January 1777 (245 years ago)

This month, British officers took over the boards of the John Street Theater in New York, built 10 years earlier by the American Company of Comedians, and renamed the Hall Theater Royal. During their period of occupation of the city during the American Revolution, the British controlled the city’s theaters, not least because the First Colonial Continental Congress had banned the theater in October 1774, as well as horse racing and horse fighting. roosters. Performances at the Theater Royal were supposed to raise funds for the widows of slain British and Hessian soldiers, although it has since been proven that most of the proceeds have been invested in creating lavish sets and costumes for shows that have entertained British Navy and Army officers all winter as they waited for good weather and fighting to return. Thousands of New Yorkers also attended performances at the Theater Royal, where they saw a combination of plays like The Beaux ploy, The jealous woman, and The lying valet, with musical interludes between the play and the farce each evening.

January 1782 (240 years ago)

This month, actor-manager Thomas Wall opened Shakespeare’s Richard III, with himself in the title role, in a theater he had overseen construction in Baltimore, MD, the previous year. This was the first outing of the Maryland Company of Comedians, which Wall formed with his talented wife, known simply as “Mrs. Wall ”in the programs, though she was often the principal lady, and hobbyist Adam Lindsey, owner of a local cafe that had served as a meeting place for the company. During the first season, which ran from January through July, the company performed 21 different plays and 12 pranks over 50 evenings, performing on Tuesday and Friday evenings. After the public performances, Wall would tell the company which piece they would start rehearsing the next morning. An Irish actor who joined them this first season, Dennis Ryan, took over as actor-manager the following year.

William Alexandre Brown.

January 1822 (200 years ago)

This month, William Alexander Brown, America’s first known black playwright, was arrested alongside members of his all-black theater group, the African Grove, for playing Shakespeare outdoors at the Hampton’s Hotel in New York. Apparently the performances were “unauthorized”, but their crime was clearly playing Shakespeare in black and competing with the nearby White-owned Park Theater who filed the lawsuit that got them arrested. In fact, in terms of their release from prison, Brown had to accept that his theatrical business was “minor” (a return to Elizabethan theatrical designations) compared to Park Theater’s “major” business. As a result, so-called minor companies were not allowed to play Shakespeare. Once released, Brown turned the tide, renaming his company the Minor Theater and announcing an upcoming play he was writing, which would become The drama of King Shotaway. In the August edition of this almanac, we’ll explore the 1922 riots that took place in Brown’s Greenwich Village, which allegedly led Brown to display a sign in his theater that read, “Whites Don’t Know How behave during entertainment designed for women and men of color.

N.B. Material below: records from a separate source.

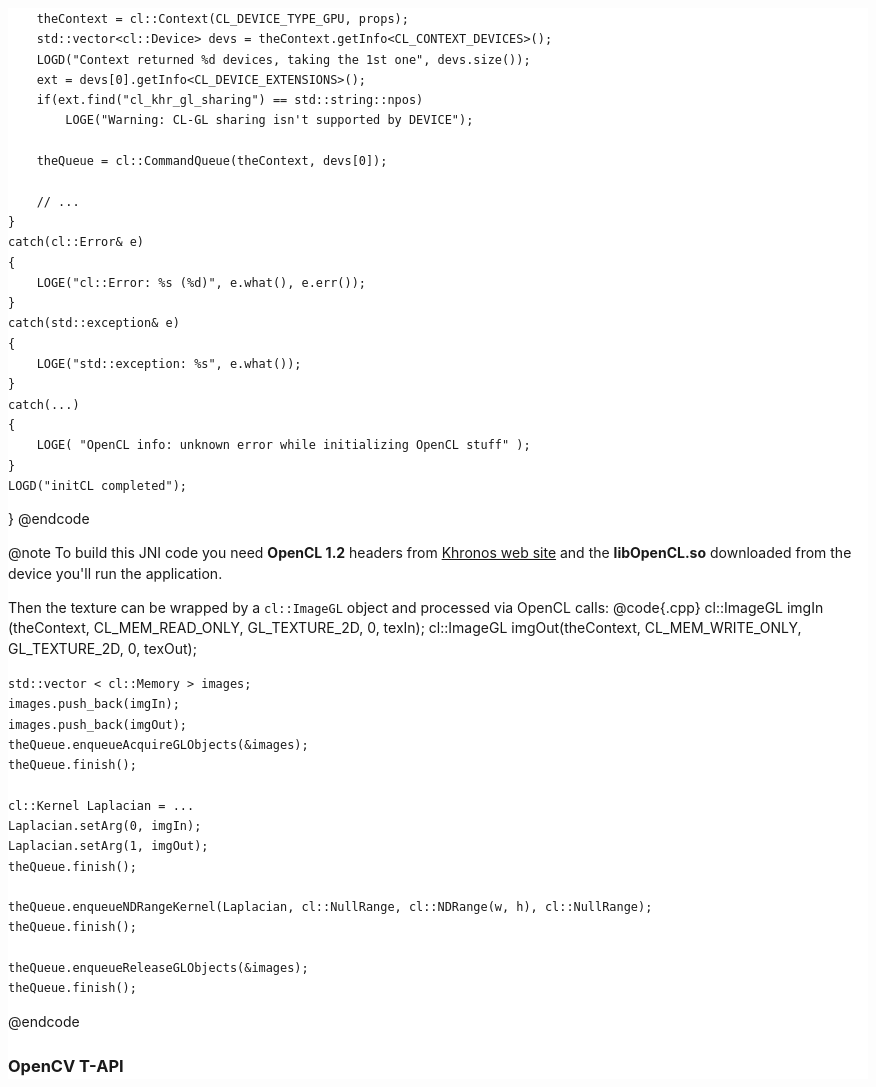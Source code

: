         theContext = cl::Context(CL_DEVICE_TYPE_GPU, props);
        std::vector<cl::Device> devs = theContext.getInfo<CL_CONTEXT_DEVICES>();
        LOGD("Context returned %d devices, taking the 1st one", devs.size());
        ext = devs[0].getInfo<CL_DEVICE_EXTENSIONS>();
        if(ext.find("cl_khr_gl_sharing") == std::string::npos)
            LOGE("Warning: CL-GL sharing isn't supported by DEVICE");

        theQueue = cl::CommandQueue(theContext, devs[0]);

        // ...
    }
    catch(cl::Error& e)
    {
        LOGE("cl::Error: %s (%d)", e.what(), e.err());
    }
    catch(std::exception& e)
    {
        LOGE("std::exception: %s", e.what());
    }
    catch(...)
    {
        LOGE( "OpenCL info: unknown error while initializing OpenCL stuff" );
    }
    LOGD("initCL completed");
}
@endcode

@note To build this JNI code you need __OpenCL 1.2__ headers from [Khronos web site](https://www.khronos.org/registry/cl/api/1.2/) and
the __libOpenCL.so__ downloaded from the device you'll run the application.

Then the texture can be wrapped by a `cl::ImageGL` object and processed via OpenCL calls:
@code{.cpp}
    cl::ImageGL imgIn (theContext, CL_MEM_READ_ONLY,  GL_TEXTURE_2D, 0, texIn);
    cl::ImageGL imgOut(theContext, CL_MEM_WRITE_ONLY, GL_TEXTURE_2D, 0, texOut);

    std::vector < cl::Memory > images;
    images.push_back(imgIn);
    images.push_back(imgOut);
    theQueue.enqueueAcquireGLObjects(&images);
    theQueue.finish();

    cl::Kernel Laplacian = ...
    Laplacian.setArg(0, imgIn);
    Laplacian.setArg(1, imgOut);
    theQueue.finish();

    theQueue.enqueueNDRangeKernel(Laplacian, cl::NullRange, cl::NDRange(w, h), cl::NullRange);
    theQueue.finish();

    theQueue.enqueueReleaseGLObjects(&images);
    theQueue.finish();
@endcode

### OpenCV T-API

January 1902 (120 years ago)

Tallulah Bankhead was born this month in Huntsville, Alabama. At 15, she submitted her photo to a magazine contest and was chosen to go to New York City to star in a silent movie, Who loved her best. Bankhead stayed in New York and moved into the Algonquin Hotel, where she met members of the hotel’s famous roundtable. She began to be chosen for small roles in cinema and on stage. She was very successful on stage in London for nearly a decade before trying Hollywood, then made a triumphant return to Broadway, where she appeared in more than a dozen shows and met with critical success in Little foxes and The skin of our teeth. She often missed the opportunity to play characters in films she had created on stage because she was called “difficult”. She probably would have agreed with that characterization, as her offstage presence was as important as her onstage talent. Her many adventures with famous men and women have been extensively chronicled and contributed to her status as a gay icon, although she has described her own sexuality as “ambisextrous.”